*TO DO:* Filter on the word "arbre": copy each matching line from the listing below.

*INPUT DATA:*
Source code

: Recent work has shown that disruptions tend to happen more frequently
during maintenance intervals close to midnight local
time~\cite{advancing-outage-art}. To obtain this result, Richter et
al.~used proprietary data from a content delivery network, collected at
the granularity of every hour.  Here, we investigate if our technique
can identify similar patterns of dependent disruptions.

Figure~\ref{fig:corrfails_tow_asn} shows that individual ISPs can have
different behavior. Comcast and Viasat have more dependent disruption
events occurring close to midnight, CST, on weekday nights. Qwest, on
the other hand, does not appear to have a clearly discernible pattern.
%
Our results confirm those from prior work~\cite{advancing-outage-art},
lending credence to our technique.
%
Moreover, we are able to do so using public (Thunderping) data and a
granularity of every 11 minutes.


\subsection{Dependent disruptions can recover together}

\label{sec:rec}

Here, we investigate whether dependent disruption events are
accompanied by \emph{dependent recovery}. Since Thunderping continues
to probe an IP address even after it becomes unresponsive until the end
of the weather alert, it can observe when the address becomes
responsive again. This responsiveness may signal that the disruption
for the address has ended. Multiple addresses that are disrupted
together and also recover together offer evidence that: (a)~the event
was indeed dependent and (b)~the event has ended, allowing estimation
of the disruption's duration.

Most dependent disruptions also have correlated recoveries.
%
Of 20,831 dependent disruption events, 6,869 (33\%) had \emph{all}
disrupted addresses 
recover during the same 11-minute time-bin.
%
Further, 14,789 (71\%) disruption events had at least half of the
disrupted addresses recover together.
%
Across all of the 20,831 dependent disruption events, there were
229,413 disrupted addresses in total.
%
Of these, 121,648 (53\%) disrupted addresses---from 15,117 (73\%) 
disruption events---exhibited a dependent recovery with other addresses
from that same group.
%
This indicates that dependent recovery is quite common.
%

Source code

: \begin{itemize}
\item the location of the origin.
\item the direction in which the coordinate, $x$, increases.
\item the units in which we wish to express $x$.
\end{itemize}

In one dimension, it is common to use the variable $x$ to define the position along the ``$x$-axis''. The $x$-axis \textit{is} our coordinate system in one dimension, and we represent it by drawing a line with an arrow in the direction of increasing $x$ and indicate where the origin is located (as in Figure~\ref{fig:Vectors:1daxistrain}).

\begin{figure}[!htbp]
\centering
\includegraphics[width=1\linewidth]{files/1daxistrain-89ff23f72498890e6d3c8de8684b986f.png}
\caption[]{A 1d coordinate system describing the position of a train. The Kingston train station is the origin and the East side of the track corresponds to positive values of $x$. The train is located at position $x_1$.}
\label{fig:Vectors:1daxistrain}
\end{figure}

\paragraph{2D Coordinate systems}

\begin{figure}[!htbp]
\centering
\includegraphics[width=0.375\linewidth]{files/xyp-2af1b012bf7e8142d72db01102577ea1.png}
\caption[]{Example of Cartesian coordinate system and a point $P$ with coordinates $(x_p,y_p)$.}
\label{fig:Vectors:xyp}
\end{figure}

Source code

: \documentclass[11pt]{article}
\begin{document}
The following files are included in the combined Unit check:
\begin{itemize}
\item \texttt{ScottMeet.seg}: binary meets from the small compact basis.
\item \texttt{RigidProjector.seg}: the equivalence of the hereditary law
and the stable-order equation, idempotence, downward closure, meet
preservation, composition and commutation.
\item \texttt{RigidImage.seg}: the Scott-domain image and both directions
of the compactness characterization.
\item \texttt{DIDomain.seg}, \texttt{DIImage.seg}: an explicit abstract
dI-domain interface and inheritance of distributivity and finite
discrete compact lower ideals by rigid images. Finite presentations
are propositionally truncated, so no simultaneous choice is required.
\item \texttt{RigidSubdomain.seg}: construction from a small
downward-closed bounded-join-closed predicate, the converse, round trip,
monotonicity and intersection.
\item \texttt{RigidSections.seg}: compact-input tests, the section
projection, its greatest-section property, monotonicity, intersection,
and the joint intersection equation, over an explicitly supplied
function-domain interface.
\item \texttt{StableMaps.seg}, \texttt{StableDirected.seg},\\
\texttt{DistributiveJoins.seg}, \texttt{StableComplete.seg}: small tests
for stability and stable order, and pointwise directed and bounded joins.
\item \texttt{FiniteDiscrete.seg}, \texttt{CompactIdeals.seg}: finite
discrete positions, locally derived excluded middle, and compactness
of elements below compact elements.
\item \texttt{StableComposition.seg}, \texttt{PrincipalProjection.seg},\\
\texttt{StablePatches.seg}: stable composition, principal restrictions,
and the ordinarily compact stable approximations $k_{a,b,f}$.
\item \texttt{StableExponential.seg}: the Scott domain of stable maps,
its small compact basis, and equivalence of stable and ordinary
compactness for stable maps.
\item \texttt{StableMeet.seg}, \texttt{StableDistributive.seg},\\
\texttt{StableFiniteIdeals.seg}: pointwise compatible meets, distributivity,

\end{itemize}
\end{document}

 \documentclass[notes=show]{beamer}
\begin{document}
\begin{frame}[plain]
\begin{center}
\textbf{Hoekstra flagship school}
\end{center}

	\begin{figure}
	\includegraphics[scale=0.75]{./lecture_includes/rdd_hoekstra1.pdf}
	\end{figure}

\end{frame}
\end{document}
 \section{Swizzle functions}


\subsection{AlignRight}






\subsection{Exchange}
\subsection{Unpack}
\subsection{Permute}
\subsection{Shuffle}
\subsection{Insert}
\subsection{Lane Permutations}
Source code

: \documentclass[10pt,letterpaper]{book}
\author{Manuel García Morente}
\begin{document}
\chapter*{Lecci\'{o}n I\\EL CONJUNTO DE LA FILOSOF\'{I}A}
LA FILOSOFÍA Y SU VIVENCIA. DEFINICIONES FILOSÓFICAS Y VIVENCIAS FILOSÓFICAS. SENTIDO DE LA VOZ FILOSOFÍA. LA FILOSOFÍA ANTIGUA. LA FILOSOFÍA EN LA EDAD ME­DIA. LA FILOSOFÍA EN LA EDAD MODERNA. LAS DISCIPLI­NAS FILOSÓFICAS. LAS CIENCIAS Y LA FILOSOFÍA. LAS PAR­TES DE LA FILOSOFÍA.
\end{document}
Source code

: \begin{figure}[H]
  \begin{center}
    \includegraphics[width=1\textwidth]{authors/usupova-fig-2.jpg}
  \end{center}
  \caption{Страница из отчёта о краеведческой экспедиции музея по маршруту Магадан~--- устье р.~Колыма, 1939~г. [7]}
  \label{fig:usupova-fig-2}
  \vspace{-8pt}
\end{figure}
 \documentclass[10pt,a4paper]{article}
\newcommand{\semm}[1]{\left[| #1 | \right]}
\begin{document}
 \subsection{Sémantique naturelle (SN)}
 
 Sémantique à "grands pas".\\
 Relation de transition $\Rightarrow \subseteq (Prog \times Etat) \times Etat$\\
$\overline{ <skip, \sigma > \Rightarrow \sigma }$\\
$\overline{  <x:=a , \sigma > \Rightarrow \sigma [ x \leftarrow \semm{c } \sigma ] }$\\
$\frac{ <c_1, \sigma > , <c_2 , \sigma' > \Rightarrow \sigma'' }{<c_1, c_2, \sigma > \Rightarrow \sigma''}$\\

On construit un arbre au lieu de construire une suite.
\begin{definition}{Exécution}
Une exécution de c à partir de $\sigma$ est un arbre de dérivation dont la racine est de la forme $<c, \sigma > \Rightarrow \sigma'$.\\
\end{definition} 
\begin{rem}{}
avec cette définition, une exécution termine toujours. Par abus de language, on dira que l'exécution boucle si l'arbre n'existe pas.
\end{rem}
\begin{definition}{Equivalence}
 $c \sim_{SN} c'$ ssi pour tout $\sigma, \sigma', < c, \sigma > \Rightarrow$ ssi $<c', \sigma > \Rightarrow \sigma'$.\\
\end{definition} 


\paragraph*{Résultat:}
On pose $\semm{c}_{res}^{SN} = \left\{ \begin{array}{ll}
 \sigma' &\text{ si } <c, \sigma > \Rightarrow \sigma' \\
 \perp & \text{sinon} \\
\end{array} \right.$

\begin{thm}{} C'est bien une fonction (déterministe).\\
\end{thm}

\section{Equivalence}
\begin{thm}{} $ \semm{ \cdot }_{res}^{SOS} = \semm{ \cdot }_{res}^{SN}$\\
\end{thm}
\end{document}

*YOUR RESPONSE:*
On construit un arbre au lieu de construire une suite.
Une exécution de c à partir de $\sigma$ est un arbre de dérivation dont la racine est de la forme $<c, \sigma > \Rightarrow \sigma'$.\\
avec cette définition, une exécution termine toujours. Par abus de language, on dira que l'exécution boucle si l'arbre n'existe pas.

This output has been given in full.